Colonial hack will focus government and operators on ransomware concerns: GlobalData
A cyberattack on the Colonial Pipeline may bring greater awareness to vulnerabilities in critical infrastructure and encourage governments and energy companies to bring more defensive efforts to bear, analysts say.
The 5,500-mile-long Colonial system, one of the largest in the U.S., was shut down on May 7 after a cyberattack involving ransomware was detected. The closure of the system was expected to continue for several days while the company and law enforcement looked into the breach.
Following the disclosure, David Bicknell, principal analyst, Thematic Research at GlobalData, said the impact will send a message to key stakeholders.
"The economic impact wrought by this cyberattack will bring home to government and energy operators the vulnerabilities in critical infrastructure. This is not the first ransomware cyberattack on an oil and gas utility - and it won't be the last - but it is the most serious. It is also potentially one of the most successful cyberattacks against US critical national infrastructure," he said. "Although cyberattacks have typically targeted corporate IT systems, the risk of those jumping across to operational technology (OT) systems has become much more prevalent.
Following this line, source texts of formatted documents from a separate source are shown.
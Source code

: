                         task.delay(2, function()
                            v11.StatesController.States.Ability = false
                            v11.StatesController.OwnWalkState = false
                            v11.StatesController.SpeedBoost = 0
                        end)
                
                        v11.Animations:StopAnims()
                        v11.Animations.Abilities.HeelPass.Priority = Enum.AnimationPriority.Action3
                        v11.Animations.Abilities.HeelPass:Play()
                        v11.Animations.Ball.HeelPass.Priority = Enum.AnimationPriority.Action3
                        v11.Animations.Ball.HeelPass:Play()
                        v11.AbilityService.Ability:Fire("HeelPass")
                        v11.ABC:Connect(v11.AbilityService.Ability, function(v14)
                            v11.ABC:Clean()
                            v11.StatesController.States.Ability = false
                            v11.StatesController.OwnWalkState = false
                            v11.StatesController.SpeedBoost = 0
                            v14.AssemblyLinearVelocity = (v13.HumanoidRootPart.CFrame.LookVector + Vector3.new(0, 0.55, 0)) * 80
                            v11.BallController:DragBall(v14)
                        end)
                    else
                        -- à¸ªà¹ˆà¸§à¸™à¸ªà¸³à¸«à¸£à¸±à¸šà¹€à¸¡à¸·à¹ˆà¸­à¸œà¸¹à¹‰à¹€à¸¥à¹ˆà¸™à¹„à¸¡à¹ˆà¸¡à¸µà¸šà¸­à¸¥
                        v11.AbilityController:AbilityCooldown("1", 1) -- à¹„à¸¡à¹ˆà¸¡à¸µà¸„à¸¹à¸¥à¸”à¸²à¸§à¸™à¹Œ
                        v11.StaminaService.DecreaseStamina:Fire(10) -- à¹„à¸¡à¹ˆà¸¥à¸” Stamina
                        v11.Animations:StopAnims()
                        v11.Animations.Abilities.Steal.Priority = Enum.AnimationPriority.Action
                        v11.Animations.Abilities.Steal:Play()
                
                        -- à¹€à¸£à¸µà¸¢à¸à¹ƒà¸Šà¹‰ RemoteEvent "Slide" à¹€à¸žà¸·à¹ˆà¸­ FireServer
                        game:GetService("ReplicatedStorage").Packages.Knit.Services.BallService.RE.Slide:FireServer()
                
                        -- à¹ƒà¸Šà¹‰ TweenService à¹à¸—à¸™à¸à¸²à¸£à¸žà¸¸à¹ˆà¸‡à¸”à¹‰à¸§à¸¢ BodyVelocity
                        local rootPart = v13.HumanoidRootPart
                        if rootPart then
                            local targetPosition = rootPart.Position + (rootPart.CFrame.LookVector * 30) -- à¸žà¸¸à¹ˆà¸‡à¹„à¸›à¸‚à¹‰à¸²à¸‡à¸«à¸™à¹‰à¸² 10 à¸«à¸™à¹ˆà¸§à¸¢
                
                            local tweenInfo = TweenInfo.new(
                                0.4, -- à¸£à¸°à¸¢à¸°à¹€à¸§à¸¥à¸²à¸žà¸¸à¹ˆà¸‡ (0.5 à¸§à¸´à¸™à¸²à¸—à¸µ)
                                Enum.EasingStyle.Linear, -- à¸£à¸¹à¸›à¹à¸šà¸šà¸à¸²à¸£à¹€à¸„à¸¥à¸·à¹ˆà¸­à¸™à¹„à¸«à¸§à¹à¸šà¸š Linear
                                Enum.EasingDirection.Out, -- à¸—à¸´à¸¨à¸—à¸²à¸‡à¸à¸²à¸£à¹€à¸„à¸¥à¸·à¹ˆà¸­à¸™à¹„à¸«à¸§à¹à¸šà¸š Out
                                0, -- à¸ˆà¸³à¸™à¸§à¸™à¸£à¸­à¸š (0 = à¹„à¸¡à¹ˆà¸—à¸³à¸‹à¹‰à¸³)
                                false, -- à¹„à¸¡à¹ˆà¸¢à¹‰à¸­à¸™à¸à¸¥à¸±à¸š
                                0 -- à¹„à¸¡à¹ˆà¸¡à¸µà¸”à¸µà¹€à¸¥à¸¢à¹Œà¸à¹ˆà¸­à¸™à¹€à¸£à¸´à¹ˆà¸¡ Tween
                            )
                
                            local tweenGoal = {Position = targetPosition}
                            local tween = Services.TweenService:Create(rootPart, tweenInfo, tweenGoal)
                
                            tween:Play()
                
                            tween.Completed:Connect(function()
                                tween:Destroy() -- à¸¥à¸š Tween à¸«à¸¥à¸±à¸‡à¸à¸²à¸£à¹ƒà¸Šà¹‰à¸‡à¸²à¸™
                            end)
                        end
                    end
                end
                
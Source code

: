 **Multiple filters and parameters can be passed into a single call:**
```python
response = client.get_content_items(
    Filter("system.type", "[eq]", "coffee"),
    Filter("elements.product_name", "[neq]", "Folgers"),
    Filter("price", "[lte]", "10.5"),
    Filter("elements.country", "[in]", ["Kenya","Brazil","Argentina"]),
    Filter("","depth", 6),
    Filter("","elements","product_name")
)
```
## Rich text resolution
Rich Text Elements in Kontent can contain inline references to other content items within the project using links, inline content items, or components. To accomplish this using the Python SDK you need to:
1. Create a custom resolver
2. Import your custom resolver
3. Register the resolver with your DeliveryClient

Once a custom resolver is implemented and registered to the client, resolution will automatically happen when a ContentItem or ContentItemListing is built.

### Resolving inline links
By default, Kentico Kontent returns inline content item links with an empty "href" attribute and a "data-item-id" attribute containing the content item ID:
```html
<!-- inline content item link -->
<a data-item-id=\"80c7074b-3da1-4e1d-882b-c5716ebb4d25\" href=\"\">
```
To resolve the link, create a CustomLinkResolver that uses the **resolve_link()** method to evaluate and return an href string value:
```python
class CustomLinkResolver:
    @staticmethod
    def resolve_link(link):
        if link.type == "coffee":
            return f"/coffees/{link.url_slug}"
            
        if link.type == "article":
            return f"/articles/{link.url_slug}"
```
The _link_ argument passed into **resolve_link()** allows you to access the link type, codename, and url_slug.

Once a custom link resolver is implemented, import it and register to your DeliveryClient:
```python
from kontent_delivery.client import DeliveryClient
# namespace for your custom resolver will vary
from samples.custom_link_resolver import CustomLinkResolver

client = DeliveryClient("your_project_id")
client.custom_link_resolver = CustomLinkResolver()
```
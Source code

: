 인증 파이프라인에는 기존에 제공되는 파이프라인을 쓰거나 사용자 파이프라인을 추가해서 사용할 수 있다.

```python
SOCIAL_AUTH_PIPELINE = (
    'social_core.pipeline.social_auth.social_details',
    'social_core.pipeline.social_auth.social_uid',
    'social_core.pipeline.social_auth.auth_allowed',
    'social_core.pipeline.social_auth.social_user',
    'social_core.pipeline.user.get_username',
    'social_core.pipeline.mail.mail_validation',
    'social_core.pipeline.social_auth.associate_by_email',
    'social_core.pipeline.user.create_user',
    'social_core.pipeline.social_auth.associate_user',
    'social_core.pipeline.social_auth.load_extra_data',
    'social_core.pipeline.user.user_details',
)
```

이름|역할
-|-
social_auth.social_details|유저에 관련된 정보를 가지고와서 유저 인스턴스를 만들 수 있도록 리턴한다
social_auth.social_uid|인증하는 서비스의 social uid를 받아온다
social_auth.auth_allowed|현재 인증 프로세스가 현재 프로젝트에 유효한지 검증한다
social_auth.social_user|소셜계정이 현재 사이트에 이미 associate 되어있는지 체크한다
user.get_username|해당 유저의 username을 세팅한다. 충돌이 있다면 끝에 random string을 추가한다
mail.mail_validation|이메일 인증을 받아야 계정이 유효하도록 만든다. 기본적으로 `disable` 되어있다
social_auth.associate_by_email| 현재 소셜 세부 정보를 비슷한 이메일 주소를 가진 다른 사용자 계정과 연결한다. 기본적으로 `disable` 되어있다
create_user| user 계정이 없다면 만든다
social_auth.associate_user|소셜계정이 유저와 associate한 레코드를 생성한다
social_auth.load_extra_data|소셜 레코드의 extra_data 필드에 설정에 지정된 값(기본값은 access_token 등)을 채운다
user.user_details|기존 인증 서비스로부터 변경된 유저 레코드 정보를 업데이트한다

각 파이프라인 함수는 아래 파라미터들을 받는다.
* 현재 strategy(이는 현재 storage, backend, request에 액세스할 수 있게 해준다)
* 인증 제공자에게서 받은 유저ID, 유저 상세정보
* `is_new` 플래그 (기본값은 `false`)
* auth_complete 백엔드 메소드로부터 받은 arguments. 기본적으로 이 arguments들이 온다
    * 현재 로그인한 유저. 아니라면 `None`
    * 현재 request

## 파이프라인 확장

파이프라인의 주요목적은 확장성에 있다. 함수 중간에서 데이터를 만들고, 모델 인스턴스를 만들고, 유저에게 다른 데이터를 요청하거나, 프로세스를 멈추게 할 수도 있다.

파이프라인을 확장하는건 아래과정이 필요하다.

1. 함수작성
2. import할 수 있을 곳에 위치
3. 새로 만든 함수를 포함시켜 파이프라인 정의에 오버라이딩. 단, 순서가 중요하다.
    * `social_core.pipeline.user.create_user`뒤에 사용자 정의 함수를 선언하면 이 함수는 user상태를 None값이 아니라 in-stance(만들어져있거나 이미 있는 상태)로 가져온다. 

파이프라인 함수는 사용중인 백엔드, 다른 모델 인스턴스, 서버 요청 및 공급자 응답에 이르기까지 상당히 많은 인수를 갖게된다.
"Next week's RSA cybersecurity conference would typically have discussed the threat to all organizations from ransomware attacks, but the extent and impact of this attack on a US fuel pipeline will make this a keynote issue. The security industry must find a way to help organizations - especially utilities - develop both defensive measures to prevent these attacks and the requisite best practice for responding to them," Bicknell concluded.